_Extracted records_:
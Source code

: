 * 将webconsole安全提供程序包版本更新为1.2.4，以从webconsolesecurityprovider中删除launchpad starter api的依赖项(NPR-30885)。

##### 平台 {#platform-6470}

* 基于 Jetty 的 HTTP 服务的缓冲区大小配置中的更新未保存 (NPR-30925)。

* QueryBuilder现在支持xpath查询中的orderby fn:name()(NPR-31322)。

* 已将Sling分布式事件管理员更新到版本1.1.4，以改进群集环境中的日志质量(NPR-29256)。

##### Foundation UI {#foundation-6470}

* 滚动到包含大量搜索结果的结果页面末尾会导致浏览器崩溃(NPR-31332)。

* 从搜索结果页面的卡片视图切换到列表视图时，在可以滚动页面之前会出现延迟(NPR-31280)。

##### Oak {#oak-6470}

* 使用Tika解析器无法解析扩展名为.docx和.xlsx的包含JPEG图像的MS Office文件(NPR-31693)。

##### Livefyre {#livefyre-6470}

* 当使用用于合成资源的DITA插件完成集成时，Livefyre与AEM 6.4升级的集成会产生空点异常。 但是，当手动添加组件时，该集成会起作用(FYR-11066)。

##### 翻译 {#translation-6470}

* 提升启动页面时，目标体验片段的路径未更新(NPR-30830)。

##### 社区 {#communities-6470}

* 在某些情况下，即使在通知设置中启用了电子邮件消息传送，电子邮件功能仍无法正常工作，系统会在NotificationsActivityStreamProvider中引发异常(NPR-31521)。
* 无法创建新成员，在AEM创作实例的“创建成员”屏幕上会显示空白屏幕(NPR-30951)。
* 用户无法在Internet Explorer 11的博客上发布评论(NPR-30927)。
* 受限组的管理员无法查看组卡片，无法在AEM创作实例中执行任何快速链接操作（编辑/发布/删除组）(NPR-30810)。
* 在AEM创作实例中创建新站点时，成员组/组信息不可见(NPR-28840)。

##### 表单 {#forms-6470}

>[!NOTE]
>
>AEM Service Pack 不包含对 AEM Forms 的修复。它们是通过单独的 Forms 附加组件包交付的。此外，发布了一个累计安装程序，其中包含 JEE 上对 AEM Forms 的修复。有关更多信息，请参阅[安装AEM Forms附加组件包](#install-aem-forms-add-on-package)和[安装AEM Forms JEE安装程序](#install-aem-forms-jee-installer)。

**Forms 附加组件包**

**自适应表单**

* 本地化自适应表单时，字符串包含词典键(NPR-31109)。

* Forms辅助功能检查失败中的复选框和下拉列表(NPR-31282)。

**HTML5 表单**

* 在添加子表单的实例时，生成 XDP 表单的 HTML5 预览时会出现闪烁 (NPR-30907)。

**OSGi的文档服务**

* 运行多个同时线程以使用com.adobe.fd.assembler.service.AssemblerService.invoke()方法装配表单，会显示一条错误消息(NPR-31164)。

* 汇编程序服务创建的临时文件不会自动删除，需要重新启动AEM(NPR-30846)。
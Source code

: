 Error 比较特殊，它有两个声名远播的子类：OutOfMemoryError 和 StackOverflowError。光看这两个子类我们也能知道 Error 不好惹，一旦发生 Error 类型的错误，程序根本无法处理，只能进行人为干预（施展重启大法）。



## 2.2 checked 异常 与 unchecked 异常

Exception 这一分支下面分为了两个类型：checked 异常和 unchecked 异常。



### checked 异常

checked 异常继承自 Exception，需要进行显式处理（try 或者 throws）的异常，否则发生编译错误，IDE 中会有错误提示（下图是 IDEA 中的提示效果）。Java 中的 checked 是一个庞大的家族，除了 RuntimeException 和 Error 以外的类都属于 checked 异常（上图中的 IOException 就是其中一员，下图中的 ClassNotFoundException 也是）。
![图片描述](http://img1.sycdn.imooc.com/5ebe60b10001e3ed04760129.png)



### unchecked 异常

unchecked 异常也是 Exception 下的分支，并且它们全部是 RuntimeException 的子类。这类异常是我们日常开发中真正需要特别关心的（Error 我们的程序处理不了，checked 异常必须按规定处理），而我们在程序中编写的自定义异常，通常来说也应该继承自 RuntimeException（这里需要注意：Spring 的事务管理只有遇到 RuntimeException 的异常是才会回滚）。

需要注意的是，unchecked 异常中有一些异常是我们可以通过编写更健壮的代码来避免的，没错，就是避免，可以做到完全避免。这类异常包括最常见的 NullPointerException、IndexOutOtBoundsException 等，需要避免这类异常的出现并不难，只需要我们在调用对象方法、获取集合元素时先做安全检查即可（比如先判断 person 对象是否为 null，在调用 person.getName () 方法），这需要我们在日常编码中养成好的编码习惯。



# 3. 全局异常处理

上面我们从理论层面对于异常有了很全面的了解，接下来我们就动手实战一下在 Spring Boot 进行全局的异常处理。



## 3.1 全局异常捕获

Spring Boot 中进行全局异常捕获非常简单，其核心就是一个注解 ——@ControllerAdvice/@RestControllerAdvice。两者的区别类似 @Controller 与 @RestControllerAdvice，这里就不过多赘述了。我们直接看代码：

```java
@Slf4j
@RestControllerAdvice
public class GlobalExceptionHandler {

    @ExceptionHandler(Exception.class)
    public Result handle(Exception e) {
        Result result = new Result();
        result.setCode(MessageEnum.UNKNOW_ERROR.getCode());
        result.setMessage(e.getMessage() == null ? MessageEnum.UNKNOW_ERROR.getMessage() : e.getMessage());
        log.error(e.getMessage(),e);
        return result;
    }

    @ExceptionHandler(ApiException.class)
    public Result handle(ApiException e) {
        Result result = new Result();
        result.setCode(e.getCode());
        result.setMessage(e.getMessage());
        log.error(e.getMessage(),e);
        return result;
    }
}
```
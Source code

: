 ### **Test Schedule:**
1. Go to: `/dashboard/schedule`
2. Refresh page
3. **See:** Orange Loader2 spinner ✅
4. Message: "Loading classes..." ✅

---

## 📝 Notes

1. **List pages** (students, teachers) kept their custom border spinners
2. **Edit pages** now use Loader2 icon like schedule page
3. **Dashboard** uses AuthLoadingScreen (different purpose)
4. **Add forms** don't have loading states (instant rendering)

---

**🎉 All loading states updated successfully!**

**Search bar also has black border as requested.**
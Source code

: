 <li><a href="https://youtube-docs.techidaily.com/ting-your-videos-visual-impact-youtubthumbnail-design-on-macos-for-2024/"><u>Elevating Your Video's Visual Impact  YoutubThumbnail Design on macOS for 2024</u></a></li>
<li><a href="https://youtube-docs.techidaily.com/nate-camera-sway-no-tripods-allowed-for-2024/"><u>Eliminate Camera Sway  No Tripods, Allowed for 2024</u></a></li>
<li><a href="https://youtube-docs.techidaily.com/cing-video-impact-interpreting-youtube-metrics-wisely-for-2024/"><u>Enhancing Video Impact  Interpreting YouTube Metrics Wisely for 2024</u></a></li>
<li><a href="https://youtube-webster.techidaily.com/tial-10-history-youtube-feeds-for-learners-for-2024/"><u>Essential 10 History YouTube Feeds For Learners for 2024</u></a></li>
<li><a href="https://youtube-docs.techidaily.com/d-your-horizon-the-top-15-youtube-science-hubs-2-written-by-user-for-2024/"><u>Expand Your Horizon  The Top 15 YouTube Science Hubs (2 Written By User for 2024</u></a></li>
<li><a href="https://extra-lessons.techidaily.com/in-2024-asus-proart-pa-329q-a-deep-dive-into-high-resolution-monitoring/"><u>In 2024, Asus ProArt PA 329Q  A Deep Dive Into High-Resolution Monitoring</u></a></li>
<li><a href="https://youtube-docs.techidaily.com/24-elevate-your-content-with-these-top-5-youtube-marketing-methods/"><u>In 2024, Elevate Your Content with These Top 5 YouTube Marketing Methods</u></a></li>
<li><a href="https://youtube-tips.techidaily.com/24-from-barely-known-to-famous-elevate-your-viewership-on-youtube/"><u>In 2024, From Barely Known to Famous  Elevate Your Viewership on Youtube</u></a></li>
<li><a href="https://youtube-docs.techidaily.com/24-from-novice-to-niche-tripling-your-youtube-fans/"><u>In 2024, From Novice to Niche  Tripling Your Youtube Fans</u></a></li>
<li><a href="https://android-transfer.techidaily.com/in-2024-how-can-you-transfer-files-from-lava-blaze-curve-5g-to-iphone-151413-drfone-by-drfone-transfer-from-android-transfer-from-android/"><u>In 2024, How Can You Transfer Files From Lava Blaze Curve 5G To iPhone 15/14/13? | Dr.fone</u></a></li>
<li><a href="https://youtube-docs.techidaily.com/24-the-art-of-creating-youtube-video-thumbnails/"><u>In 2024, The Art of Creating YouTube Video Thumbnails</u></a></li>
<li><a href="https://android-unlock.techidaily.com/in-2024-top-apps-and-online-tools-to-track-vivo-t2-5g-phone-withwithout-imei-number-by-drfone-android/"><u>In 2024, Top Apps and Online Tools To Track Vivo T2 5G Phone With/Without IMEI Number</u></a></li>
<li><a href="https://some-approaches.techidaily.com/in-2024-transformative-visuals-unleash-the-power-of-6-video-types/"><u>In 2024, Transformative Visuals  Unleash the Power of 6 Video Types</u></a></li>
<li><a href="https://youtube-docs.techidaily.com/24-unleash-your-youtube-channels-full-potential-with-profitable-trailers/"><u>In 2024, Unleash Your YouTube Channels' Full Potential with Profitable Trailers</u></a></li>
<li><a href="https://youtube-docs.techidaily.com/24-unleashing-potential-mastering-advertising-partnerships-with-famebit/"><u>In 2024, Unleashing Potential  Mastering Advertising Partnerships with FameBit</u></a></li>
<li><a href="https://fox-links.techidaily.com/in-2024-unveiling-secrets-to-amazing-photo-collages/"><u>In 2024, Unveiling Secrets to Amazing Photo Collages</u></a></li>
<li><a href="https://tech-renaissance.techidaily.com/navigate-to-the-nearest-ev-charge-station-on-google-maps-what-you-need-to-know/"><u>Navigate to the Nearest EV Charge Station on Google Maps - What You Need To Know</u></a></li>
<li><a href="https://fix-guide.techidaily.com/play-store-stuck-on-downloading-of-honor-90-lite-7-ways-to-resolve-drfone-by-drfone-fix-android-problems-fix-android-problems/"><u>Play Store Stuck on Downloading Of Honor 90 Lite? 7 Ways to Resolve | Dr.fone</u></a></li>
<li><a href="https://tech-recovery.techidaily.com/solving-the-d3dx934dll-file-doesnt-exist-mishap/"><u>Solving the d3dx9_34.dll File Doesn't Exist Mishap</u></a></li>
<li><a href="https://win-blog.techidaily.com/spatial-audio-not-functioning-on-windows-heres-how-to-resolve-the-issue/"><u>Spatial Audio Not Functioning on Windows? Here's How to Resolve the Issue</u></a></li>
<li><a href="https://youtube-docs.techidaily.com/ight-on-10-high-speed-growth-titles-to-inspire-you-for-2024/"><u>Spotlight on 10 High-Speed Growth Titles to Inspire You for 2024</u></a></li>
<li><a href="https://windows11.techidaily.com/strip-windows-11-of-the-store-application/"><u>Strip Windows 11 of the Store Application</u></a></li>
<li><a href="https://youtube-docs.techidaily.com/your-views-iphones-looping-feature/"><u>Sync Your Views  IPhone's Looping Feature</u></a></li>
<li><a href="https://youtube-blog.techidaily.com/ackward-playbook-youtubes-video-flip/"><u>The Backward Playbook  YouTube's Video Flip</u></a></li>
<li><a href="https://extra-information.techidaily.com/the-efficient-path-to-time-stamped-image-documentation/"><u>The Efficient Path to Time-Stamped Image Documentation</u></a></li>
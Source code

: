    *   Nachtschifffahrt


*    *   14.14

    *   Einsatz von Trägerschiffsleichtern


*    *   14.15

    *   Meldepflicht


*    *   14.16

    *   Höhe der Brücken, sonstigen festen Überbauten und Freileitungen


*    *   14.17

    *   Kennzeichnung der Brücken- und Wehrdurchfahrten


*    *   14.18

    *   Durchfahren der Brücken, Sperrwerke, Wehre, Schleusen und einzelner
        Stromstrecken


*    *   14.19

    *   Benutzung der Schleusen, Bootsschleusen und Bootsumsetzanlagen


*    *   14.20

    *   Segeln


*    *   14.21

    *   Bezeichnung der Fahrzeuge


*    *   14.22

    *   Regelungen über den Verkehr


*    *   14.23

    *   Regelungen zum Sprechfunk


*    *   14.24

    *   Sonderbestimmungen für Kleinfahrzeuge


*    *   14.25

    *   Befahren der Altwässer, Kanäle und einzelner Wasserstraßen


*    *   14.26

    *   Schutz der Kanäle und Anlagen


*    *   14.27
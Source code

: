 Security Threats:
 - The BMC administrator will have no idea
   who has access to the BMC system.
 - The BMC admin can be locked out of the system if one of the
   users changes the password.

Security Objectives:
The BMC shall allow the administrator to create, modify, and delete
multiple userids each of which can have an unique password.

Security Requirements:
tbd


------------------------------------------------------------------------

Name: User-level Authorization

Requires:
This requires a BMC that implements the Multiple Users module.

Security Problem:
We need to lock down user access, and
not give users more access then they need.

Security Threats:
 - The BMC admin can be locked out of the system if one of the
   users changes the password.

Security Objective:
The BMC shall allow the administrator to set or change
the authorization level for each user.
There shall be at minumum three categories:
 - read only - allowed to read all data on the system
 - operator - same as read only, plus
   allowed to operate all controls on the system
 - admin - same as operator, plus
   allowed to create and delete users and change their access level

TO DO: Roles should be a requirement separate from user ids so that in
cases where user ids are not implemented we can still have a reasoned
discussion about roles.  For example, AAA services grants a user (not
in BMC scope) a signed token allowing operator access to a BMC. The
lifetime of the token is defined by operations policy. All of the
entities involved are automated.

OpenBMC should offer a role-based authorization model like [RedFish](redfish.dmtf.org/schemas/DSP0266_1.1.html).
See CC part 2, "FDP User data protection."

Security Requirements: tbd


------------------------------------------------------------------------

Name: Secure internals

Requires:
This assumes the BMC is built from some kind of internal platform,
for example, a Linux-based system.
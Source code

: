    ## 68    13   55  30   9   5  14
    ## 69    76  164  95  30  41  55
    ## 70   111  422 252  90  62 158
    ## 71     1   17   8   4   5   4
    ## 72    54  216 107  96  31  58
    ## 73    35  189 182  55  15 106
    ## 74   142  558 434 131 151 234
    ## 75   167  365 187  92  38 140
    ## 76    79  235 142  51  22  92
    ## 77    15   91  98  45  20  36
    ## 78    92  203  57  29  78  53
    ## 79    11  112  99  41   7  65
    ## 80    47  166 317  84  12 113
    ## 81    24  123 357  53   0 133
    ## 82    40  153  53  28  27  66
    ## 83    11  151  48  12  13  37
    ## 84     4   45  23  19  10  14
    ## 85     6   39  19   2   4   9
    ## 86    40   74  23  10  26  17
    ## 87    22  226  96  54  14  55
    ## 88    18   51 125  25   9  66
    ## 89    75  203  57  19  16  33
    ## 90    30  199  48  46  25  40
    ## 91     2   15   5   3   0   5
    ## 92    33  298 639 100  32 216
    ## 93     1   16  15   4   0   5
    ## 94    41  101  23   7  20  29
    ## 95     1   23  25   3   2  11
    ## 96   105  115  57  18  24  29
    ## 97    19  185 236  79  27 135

_Work item_:
Retype only the stretch of lines above starting at the one with "person.getName () 方法），这需要我们在日常编码中养成好的编码习惯。" and stopping at the one with "2. **Edit pages**", exactly as written, with both kept.

_Worked solution_:
需要注意的是，unchecked 异常中有一些异常是我们可以通过编写更健壮的代码来避免的，没错，就是避免，可以做到完全避免。这类异常包括最常见的 NullPointerException、IndexOutOtBoundsException 等，需要避免这类异常的出现并不难，只需要我们在调用对象方法、获取集合元素时先做安全检查即可（比如先判断 person 对象是否为 null，在调用 person.getName () 方法），这需要我们在日常编码中养成好的编码习惯。



# 3. 全局异常处理

上面我们从理论层面对于异常有了很全面的了解，接下来我们就动手实战一下在 Spring Boot 进行全局的异常处理。



## 3.1 全局异常捕获

Spring Boot 中进行全局异常捕获非常简单，其核心就是一个注解 ——@ControllerAdvice/@RestControllerAdvice。两者的区别类似 @Controller 与 @RestControllerAdvice，这里就不过多赘述了。我们直接看代码：

```java
@Slf4j
@RestControllerAdvice
public class GlobalExceptionHandler {

    @ExceptionHandler(Exception.class)
    public Result handle(Exception e) {
        Result result = new Result();
        result.setCode(MessageEnum.UNKNOW_ERROR.getCode());
        result.setMessage(e.getMessage() == null ? MessageEnum.UNKNOW_ERROR.getMessage() : e.getMessage());
        log.error(e.getMessage(),e);
        return result;
    }

    @ExceptionHandler(ApiException.class)
    public Result handle(ApiException e) {
        Result result = new Result();
        result.setCode(e.getCode());
        result.setMessage(e.getMessage());
        log.error(e.getMessage(),e);
        return result;
    }
}
```
Source code

: ### **Test Schedule:**
1. Go to: `/dashboard/schedule`
2. Refresh page
3. **See:** Orange Loader2 spinner ✅
4. Message: "Loading classes..." ✅

---

## 📝 Notes

1. **List pages** (students, teachers) kept their custom border spinners
2. **Edit pages** now use Loader2 icon like schedule page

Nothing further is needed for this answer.